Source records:

————————

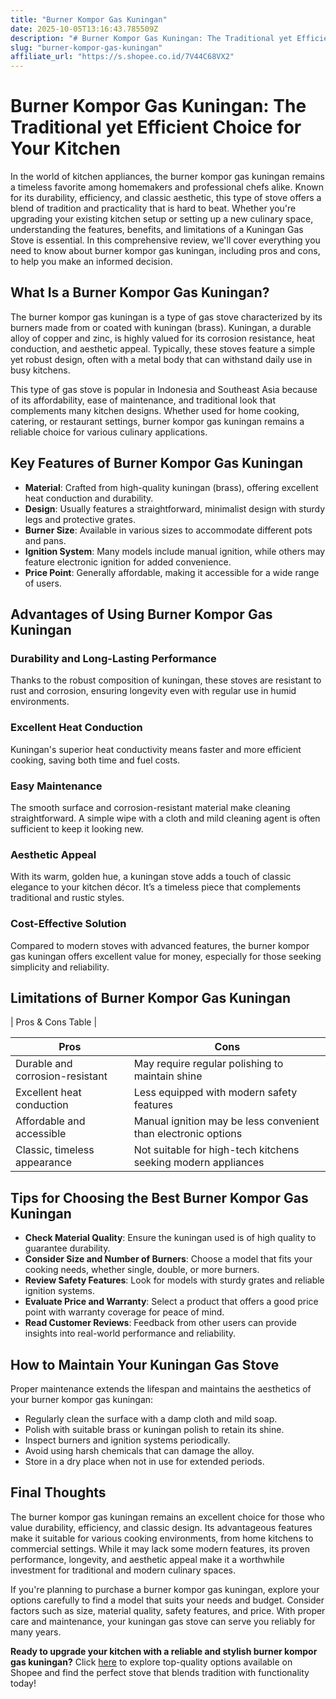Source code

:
 ```yaml
---
title: "Burner Kompor Gas Kuningan"
date: 2025-10-05T13:16:43.785509Z
description: "# Burner Kompor Gas Kuningan: The Traditional yet Efficient Choice for Your Kitchen..."
slug: "burner-kompor-gas-kuningan"
affiliate_url: "https://s.shopee.co.id/7V44C68VX2"
---
```

# Burner Kompor Gas Kuningan: The Traditional yet Efficient Choice for Your Kitchen

In the world of kitchen appliances, the burner kompor gas kuningan remains a timeless favorite among homemakers and professional chefs alike. Known for its durability, efficiency, and classic aesthetic, this type of stove offers a blend of tradition and practicality that is hard to beat. Whether you're upgrading your existing kitchen setup or setting up a new culinary space, understanding the features, benefits, and limitations of a Kuningan Gas Stove is essential. In this comprehensive review, we'll cover everything you need to know about burner kompor gas kuningan, including pros and cons, to help you make an informed decision.

## What Is a Burner Kompor Gas Kuningan?

The burner kompor gas kuningan is a type of gas stove characterized by its burners made from or coated with kuningan (brass). Kuningan, a durable alloy of copper and zinc, is highly valued for its corrosion resistance, heat conduction, and aesthetic appeal. Typically, these stoves feature a simple yet robust design, often with a metal body that can withstand daily use in busy kitchens.

This type of gas stove is popular in Indonesia and Southeast Asia because of its affordability, ease of maintenance, and traditional look that complements many kitchen designs. Whether used for home cooking, catering, or restaurant settings, burner kompor gas kuningan remains a reliable choice for various culinary applications.

## Key Features of Burner Kompor Gas Kuningan

- **Material**: Crafted from high-quality kuningan (brass), offering excellent heat conduction and durability.
- **Design**: Usually features a straightforward, minimalist design with sturdy legs and protective grates.
- **Burner Size**: Available in various sizes to accommodate different pots and pans.
- **Ignition System**: Many models include manual ignition, while others may feature electronic ignition for added convenience.
- **Price Point**: Generally affordable, making it accessible for a wide range of users.

## Advantages of Using Burner Kompor Gas Kuningan

### Durability and Long-Lasting Performance
Thanks to the robust composition of kuningan, these stoves are resistant to rust and corrosion, ensuring longevity even with regular use in humid environments.

### Excellent Heat Conduction
Kuningan's superior heat conductivity means faster and more efficient cooking, saving both time and fuel costs.

### Easy Maintenance
The smooth surface and corrosion-resistant material make cleaning straightforward. A simple wipe with a cloth and mild cleaning agent is often sufficient to keep it looking new.

### Aesthetic Appeal
With its warm, golden hue, a kuningan stove adds a touch of classic elegance to your kitchen décor. It’s a timeless piece that complements traditional and rustic styles.

### Cost-Effective Solution
Compared to modern stoves with advanced features, the burner kompor gas kuningan offers excellent value for money, especially for those seeking simplicity and reliability.

## Limitations of Burner Kompor Gas Kuningan

| Pros & Cons Table |

| Pros | Cons |
| ------- | --------- |
| Durable and corrosion-resistant | May require regular polishing to maintain shine |
| Excellent heat conduction | Less equipped with modern safety features |
| Affordable and accessible | Manual ignition may be less convenient than electronic options |
| Classic, timeless appearance | Not suitable for high-tech kitchens seeking modern appliances |

## Tips for Choosing the Best Burner Kompor Gas Kuningan

- **Check Material Quality**: Ensure the kuningan used is of high quality to guarantee durability.
- **Consider Size and Number of Burners**: Choose a model that fits your cooking needs, whether single, double, or more burners.
- **Review Safety Features**: Look for models with sturdy grates and reliable ignition systems.
- **Evaluate Price and Warranty**: Select a product that offers a good price point with warranty coverage for peace of mind.
- **Read Customer Reviews**: Feedback from other users can provide insights into real-world performance and reliability.

## How to Maintain Your Kuningan Gas Stove

Proper maintenance extends the lifespan and maintains the aesthetics of your burner kompor gas kuningan:

- Regularly clean the surface with a damp cloth and mild soap.
- Polish with suitable brass or kuningan polish to retain its shine.
- Inspect burners and ignition systems periodically.
- Avoid using harsh chemicals that can damage the alloy.
- Store in a dry place when not in use for extended periods.

## Final Thoughts

The burner kompor gas kuningan remains an excellent choice for those who value durability, efficiency, and classic design. Its advantageous features make it suitable for various cooking environments, from home kitchens to commercial settings. While it may lack some modern features, its proven performance, longevity, and aesthetic appeal make it a worthwhile investment for traditional and modern culinary spaces.

If you're planning to purchase a burner kompor gas kuningan, explore your options carefully to find a model that suits your needs and budget. Consider factors such as size, material quality, safety features, and price. With proper care and maintenance, your kuningan gas stove can serve you reliably for many years.

**Ready to upgrade your kitchen with a reliable and stylish burner kompor gas kuningan?** Click [here](https://s.shopee.co.id/7V44C68VX2) to explore top-quality options available on Shopee and find the perfect stove that blends tradition with functionality today!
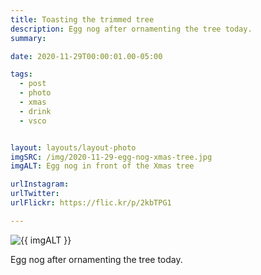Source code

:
 ```yaml
---
title: Toasting the trimmed tree
description: Egg nog after ornamenting the tree today.
summary:

date: 2020-11-29T00:00:01.00-05:00

tags:
  - post
  - photo
  - xmas
  - drink
  - vsco


layout: layouts/layout-photo
imgSRC: /img/2020-11-29-egg-nog-xmas-tree.jpg
imgALT: Egg nog in front of the Xmas tree

urlInstagram:
urlTwitter:
urlFlickr: https://flic.kr/p/2kbTPG1

---
```

<p><img class="u-photo img-polaroid" src="{{ imgSRC }}" alt="{{ imgALT }}"></p>

Egg nog after ornamenting the tree today.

————————

What you have to do: Please copy, exactly and with nothing else, the lines above beginning at the line that has "- **Ignition System**: Many" and ending with the line that has "### Cost-Effective Solution".

Exercise answer:
- **Ignition System**: Many models include manual ignition, while others may feature electronic ignition for added convenience.
- **Price Point**: Generally affordable, making it accessible for a wide range of users.

## Advantages of Using Burner Kompor Gas Kuningan

### Durability and Long-Lasting Performance
Thanks to the robust composition of kuningan, these stoves are resistant to rust and corrosion, ensuring longevity even with regular use in humid environments.

### Excellent Heat Conduction
Kuningan's superior heat conductivity means faster and more efficient cooking, saving both time and fuel costs.

### Easy Maintenance
The smooth surface and corrosion-resistant material make cleaning straightforward. A simple wipe with a cloth and mild cleaning agent is often sufficient to keep it looking new.

### Aesthetic Appeal
With its warm, golden hue, a kuningan stove adds a touch of classic elegance to your kitchen décor. It’s a timeless piece that complements traditional and rustic styles.

### Cost-Effective Solution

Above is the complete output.